**Data for analysis**
<<<<

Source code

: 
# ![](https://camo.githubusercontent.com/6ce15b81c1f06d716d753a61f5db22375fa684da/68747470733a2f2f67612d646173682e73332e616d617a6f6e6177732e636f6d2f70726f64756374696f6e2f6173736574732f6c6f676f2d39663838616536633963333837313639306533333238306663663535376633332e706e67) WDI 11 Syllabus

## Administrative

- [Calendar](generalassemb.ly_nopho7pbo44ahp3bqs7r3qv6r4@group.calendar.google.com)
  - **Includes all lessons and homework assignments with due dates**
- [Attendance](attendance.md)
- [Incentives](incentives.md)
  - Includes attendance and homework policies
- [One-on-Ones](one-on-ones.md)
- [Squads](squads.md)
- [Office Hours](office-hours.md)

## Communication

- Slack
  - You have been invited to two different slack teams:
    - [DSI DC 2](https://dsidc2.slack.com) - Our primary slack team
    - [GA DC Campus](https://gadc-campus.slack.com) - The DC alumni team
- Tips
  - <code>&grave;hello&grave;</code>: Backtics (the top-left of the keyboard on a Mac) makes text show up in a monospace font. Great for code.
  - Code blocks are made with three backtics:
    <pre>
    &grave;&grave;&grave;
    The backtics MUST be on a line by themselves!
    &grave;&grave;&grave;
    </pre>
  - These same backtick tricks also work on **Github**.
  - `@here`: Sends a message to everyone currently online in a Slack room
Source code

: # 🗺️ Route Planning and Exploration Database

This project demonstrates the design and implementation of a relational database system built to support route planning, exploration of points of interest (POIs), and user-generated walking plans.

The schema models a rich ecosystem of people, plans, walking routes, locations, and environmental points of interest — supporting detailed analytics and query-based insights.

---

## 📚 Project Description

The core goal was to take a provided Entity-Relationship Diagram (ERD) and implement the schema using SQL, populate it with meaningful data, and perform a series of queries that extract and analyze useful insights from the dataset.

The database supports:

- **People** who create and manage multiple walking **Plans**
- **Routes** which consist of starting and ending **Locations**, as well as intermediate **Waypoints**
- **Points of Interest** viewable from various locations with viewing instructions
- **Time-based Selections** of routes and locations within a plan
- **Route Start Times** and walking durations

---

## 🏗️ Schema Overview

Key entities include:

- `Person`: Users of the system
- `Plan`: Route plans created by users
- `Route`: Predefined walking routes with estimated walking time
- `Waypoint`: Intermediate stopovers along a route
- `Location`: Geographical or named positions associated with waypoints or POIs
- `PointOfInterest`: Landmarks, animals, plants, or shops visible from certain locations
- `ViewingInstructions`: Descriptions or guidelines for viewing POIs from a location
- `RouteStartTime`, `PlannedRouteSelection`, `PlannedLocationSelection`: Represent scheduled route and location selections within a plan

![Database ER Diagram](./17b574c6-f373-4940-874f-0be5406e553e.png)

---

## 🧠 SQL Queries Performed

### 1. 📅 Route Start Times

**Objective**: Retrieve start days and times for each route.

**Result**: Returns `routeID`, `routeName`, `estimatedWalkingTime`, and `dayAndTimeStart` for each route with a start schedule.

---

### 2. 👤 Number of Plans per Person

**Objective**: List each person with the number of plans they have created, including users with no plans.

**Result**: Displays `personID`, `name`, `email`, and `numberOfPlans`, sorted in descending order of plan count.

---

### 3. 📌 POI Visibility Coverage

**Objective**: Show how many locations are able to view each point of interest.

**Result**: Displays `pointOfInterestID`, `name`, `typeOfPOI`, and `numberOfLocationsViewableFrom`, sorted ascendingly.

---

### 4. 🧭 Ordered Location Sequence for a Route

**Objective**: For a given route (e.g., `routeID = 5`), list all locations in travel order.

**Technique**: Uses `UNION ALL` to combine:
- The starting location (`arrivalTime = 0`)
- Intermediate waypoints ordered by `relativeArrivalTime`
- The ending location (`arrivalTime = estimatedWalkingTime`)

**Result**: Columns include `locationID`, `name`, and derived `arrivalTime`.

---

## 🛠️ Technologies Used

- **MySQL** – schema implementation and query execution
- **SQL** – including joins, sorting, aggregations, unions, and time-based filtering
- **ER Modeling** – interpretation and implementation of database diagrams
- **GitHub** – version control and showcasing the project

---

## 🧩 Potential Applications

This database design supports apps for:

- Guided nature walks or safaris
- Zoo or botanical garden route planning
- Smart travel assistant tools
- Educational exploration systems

>>>>

**Exercise**
Write down exactly the span of lines above from the one containing "### 4. 🧭 Ordered" to the one containing "## 🛠️ Technologies Used", both ends included.

**Answer**
### 4. 🧭 Ordered Location Sequence for a Route

**Objective**: For a given route (e.g., `routeID = 5`), list all locations in travel order.

**Technique**: Uses `UNION ALL` to combine:
- The starting location (`arrivalTime = 0`)
- Intermediate waypoints ordered by `relativeArrivalTime`
- The ending location (`arrivalTime = estimatedWalkingTime`)

**Result**: Columns include `locationID`, `name`, and derived `arrivalTime`.

---

## 🛠️ Technologies Used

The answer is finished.